5-Supergroups: Cream and Blind Faith
Clapton left the Bluesbreakers in July 1966, to form Cream with bass player Jack Bruce and drummer Ginger Baker. Clapton desired to break out of the standard forms of rock and blues to create a new sound that allowed more experimentation and improvisation. He wanted to start a revolution in music, and the super trio of Cream did just that. After three albums (Fresh Cream, Disraeli Gears, and Wheels of Fire,) and an extensive tour of the United States, the members of Cream became superstars in the order of the Beatles and the Rolling Stones. From these albums came legendary rock hits such as “White Room,” “Sunshine of Your Love,” and “Crossroads.”
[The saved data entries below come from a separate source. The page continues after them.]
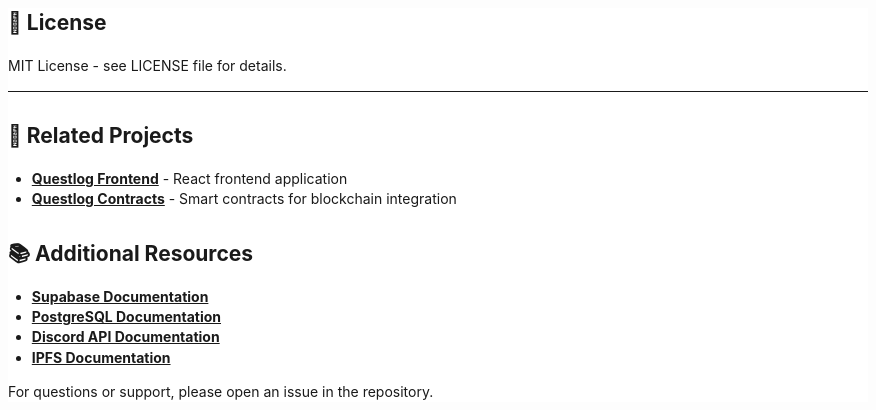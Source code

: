 ## 📄 License

MIT License - see LICENSE file for details.

---

## 🔗 Related Projects

- **[Questlog Frontend](../questlog-frontend)** - React frontend application
- **[Questlog Contracts](../questlog-contracts)** - Smart contracts for blockchain integration

## 📚 Additional Resources

- **[Supabase Documentation](https://supabase.com/docs)**
- **[PostgreSQL Documentation](https://www.postgresql.org/docs/)**
- **[Discord API Documentation](https://discord.com/developers/docs)**
- **[IPFS Documentation](https://docs.ipfs.tech/)**

For questions or support, please open an issue in the repository.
Much to the dismay of their fans, the members of Cream announced in 1968 that they would part ways. Tension and strife created by three strong, creative personalities, intensified by the drug use of all three, proved to be too much for Cream. Before disbanding, Cream went on a farewell tour and, in 1969, released one last album, Goodbye, which went to number two on the charts in the United States.
Clapton’s next band, Blind Faith, became yet one more short-lived supergroup. Made up of Clapton, ex-Cream member Ginger Baker, ex-Traffic member Steve Winwood, and bassist Rick Grech, Blind Faith released just one selftitled album in July 1969. They quickly made their presence known in the music world by staging a free concert for 100,000 people in London’s Hyde Park.
But, after a six-week tour in the United States, the band called it quits. Clapton’s most lasting work with Blind Faith is the song “Presence of the Lord.” After the demise of Blind Faith, he briefly played with John Lennon and Yoko Ono’s Plastic Ono Band, and then he moved on to record his first solo album, self-titled Eric Clapton. Although generally disappointing as a debut solo album, Clapton did find an audience for the song “After Midnight,” which made it into the Top 40.
6-After the demise of Cream, Clapton formed Blind Faith, his first collaboration with Steve Winwood. But this group only lasted a period of months and produced only one album. Clapton thought the group was short-lived because he refused to be the front man, and also because he was falling under the spell of their backup band, Delaney & Bonnie, his next musical liaison.